27 Abril 2011
Falar com Clive Stafford Smith é perder-se no mar de números e referências com que os militares norte-americanos identificaram os 756 presos que, desde janeiro de 2002, passaram pela prisão de Guantánamo. O diretor da Reprieve, organização britânica que se encarregou da defesa legal de dezenas de presos, conhece seus casos de cor.
Alegra-se com o fato de que os chamados papéis de Guantánamo tenham sido tornados públicos. Na sua opinião, mostram como militares sem experiência fabricaram evidências onde não havia, para justificar a prisão e a transferência de centenas de prisioneiros no marco da chamada “guerra contra o terror” que a Casa Branca declarou após o 11 de setembro de 2001. Mas também chama a atenção para o fato de que o que consta nas fichas secretas é apenas a ponta do iceberg, que o que ali ocorre “é cem vezes pior”; 15 clientes ainda estão atrás das grades.
A reportagem é de Ana Carbajosa e está publicada no El País, 26-06-2011. A tradução é do Cepat.
Eis a entrevista.
Que lições podemos extrair dos papéis de Guantánamo?
Os documentos são apenas 1% dos existentes, mas de alguma maneira são uma espécie de filtro dos piores procedimentos. Neles se veem os abusos praticados contra os prisioneiros, a falta de confiabilidade dos testemunhos e o ‘naïf’ que são os militares norte-americanos. As supostas evidências de que falam são falsas. Se comparamos o conteúdo dos papéis com a sentença dos julgamentos federais norte-americanos, fica claro que utilizam fontes nada confiáveis e completamente inúteis. Basta ver o caso de Mohamed el Gharani. A pessoa que o delatou disse que fazia parte da chamada célula de Londres. Mas o rapaz tinha 11 na época em que se supõe que preparava atentados e nunca havia estado no Reino Unido!
Por que acredita que os papéis são um filtro do pior?
Porque os documentos são um lixo quanto à sua confiabilidade. Dos 756 presos inicialmente, 584 foram libertados porque não são considerados uma ameaça para a segurança dos Estados Unidos. Nos países, contudo, se diz que são sujeitos perigosos. Como advogado, tive acesso a 5.000 folhas de documentos de milhares de clientes e posso lhe assegurar que o 1% que agora conhecemos são um exemplo da fabricação de evidências.
As fichas secretas descrevem dezenas de detidos com doenças psiquiátricas. Na sua opinião, são um reflexo do estado dos prisioneiros dentro da penitenciária?
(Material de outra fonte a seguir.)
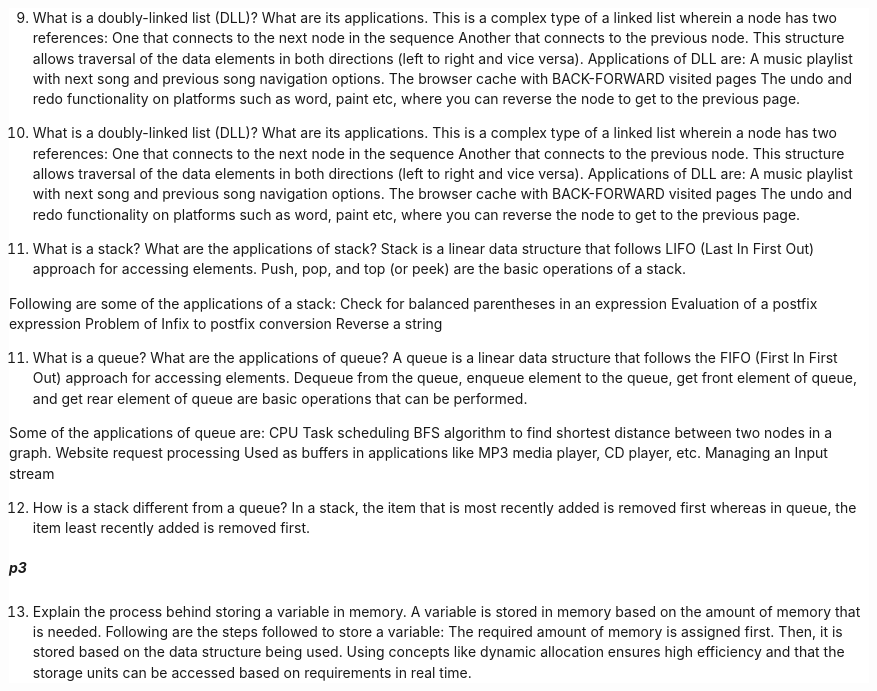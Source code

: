 9. What is a doubly-linked list (DLL)? What are its applications.
   This is a complex type of a linked list wherein a node has two references:
   One that connects to the next node in the sequence
   Another that connects to the previous node.
   This structure allows traversal of the data elements in both directions (left to right and vice versa).
   Applications of DLL are:
   A music playlist with next song and previous song navigation options.
   The browser cache with BACK-FORWARD visited pages
   The undo and redo functionality on platforms such as word, paint etc, where you can reverse the node to get to the previous page.

9. What is a doubly-linked list (DLL)? What are its applications.
   This is a complex type of a linked list wherein a node has two references:
   One that connects to the next node in the sequence
   Another that connects to the previous node.
   This structure allows traversal of the data elements in both directions (left to right and vice versa).
   Applications of DLL are:
   A music playlist with next song and previous song navigation options.
   The browser cache with BACK-FORWARD visited pages
   The undo and redo functionality on platforms such as word, paint etc, where you can reverse the node to get to the previous page.
10. What is a stack? What are the applications of stack?
    Stack is a linear data structure that follows LIFO (Last In First Out) approach for accessing elements.
    Push, pop, and top (or peek) are the basic operations of a stack.

Following are some of the applications of a stack:
Check for balanced parentheses in an expression
Evaluation of a postfix expression
Problem of Infix to postfix conversion
Reverse a string

11. What is a queue? What are the applications of queue?
    A queue is a linear data structure that follows the FIFO (First In First Out) approach for accessing elements.
    Dequeue from the queue, enqueue element to the queue, get front element of queue, and get rear element of queue are basic operations that can be performed.

Some of the applications of queue are:
CPU Task scheduling
BFS algorithm to find shortest distance between two nodes in a graph.
Website request processing
Used as buffers in applications like MP3 media player, CD player, etc.
Managing an Input stream


12. How is a stack different from a queue?
    In a stack, the item that is most recently added is removed first whereas in queue, the item least recently added is removed first.

##### p3
13. Explain the process behind storing a variable in memory.
    A variable is stored in memory based on the amount of memory that is needed. Following are the steps followed to store a variable:
    The required amount of memory is assigned first.
    Then, it is stored based on the data structure being used.
    Using concepts like dynamic allocation ensures high efficiency and that the storage units can be accessed based on requirements in real time.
A maioria dos doentes mentais não aparece nas fichas. Há muitíssimos outros casos. Conhecemos muitos casos de doentes graves que nos papéis são considerados sãos. Dos 172 que permanecem, mais da metade sofre algum tipo de doença. Os que estavam doentes quando chegaram pioraram e os que estavam sãos ao chegar, ficaram doentes. A verdade de Guantánamo é 100 vezes pior do que aparece nas fichas do Wikileaks. É pior quanto a abusos e a evidências. Mesmo assim, creio que seja positivo que tenham vindo à tona.
Acredita que a filtragem contribuirá para acelerar o fechamento de Guantánamo?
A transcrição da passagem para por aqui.